_Excerpts from a dataset:_
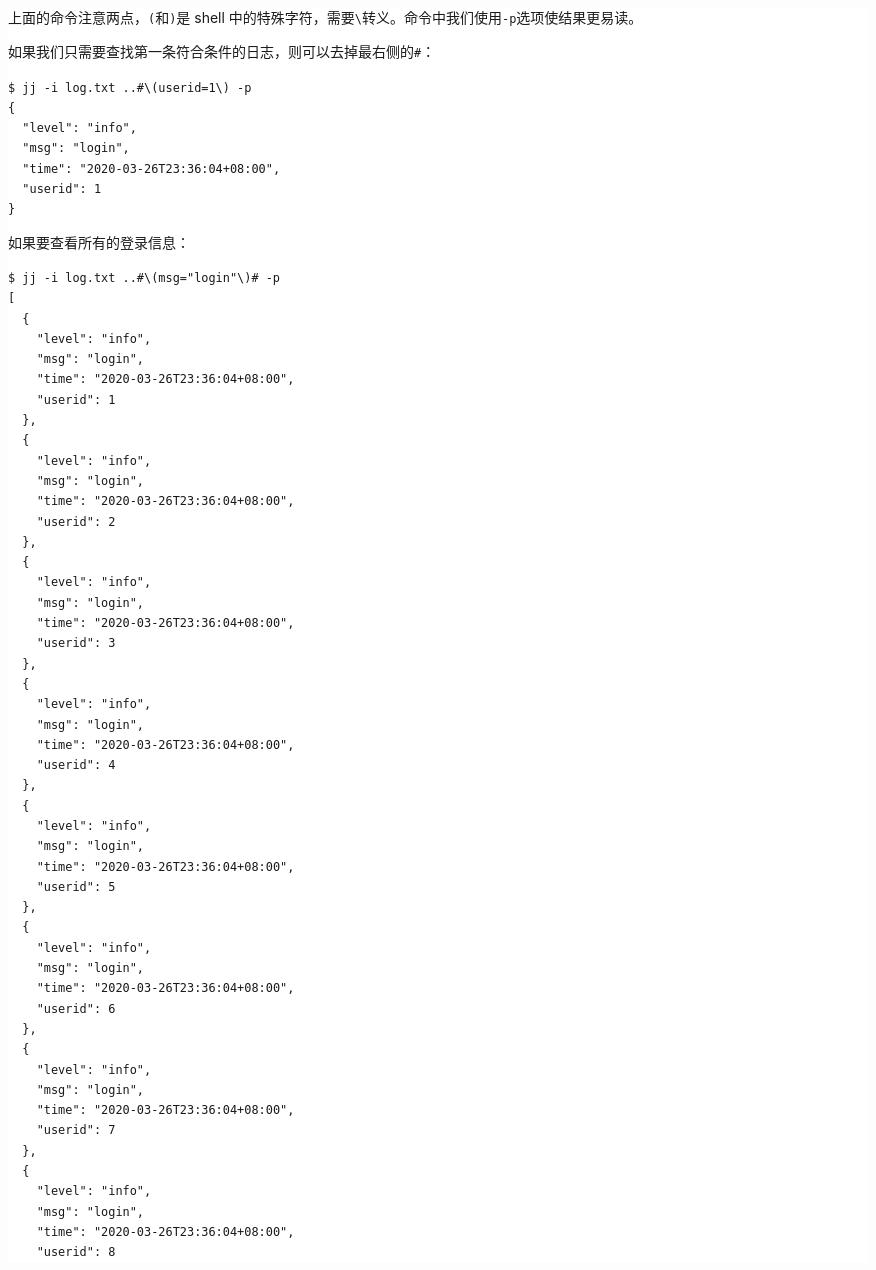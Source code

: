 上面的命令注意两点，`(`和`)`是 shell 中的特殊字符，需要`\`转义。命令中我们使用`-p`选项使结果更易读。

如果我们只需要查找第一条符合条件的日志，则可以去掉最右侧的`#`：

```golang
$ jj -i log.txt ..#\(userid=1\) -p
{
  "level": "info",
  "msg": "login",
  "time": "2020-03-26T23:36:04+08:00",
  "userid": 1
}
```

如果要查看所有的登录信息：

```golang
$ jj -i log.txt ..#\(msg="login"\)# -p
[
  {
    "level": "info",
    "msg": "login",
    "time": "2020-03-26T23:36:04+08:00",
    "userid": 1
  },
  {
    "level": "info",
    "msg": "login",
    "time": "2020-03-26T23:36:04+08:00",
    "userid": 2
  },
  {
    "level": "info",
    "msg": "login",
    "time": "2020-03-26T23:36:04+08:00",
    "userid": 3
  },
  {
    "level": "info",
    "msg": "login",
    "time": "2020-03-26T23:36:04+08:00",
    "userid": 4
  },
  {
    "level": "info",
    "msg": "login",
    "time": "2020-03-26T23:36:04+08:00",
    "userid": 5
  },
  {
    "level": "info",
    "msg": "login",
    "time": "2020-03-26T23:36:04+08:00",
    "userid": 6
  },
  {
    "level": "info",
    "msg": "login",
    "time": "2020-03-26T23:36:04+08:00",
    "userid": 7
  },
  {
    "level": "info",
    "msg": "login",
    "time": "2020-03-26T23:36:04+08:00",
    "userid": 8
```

...

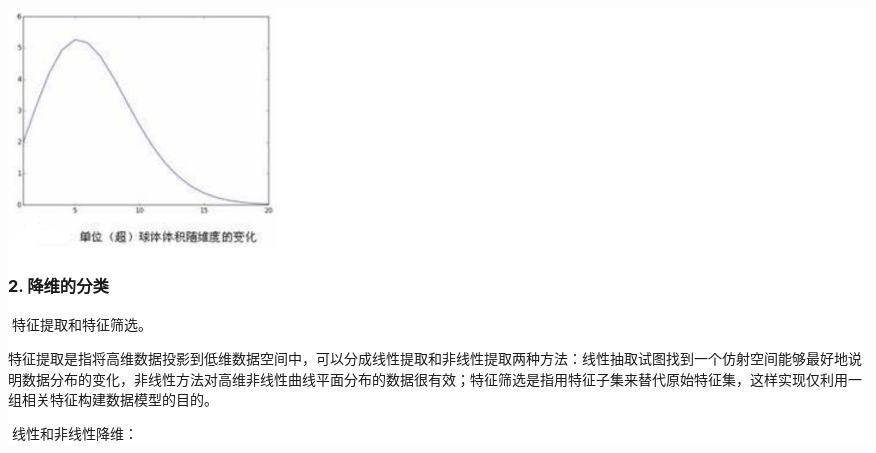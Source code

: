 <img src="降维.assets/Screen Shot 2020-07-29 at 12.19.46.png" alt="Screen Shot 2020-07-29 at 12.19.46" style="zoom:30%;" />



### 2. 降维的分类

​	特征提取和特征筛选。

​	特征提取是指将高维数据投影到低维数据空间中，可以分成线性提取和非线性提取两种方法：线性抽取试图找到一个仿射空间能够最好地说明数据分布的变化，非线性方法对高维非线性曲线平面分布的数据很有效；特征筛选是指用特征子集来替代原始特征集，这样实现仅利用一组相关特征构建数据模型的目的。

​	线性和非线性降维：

_AIM OF THE TASK:_
Report, as a bare number, how many lines above contain the string "userid".

_ANSWER SPACE:_
10